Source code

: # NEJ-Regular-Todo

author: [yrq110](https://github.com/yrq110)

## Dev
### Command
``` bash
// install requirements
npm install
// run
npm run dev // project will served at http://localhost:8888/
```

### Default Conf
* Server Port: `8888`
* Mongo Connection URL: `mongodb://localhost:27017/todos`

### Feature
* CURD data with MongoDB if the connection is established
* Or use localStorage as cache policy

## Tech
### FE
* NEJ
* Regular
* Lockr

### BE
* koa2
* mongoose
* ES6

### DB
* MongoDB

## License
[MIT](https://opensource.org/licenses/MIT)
____________
:: What is needed ::
When you reach the end of the data, write every line out again verbatim.

:: Result ::
Source code

: # NEJ-Regular-Todo

author: [yrq110](https://github.com/yrq110)

## Dev
### Command
``` bash
// install requirements
npm install
// run
npm run dev // project will served at http://localhost:8888/
```

### Default Conf
* Server Port: `8888`
* Mongo Connection URL: `mongodb://localhost:27017/todos`

### Feature
* CURD data with MongoDB if the connection is established
* Or use localStorage as cache policy

## Tech
### FE
* NEJ
* Regular
* Lockr

### BE
* koa2
* mongoose
* ES6

### DB
* MongoDB

## License
[MIT](https://opensource.org/licenses/MIT)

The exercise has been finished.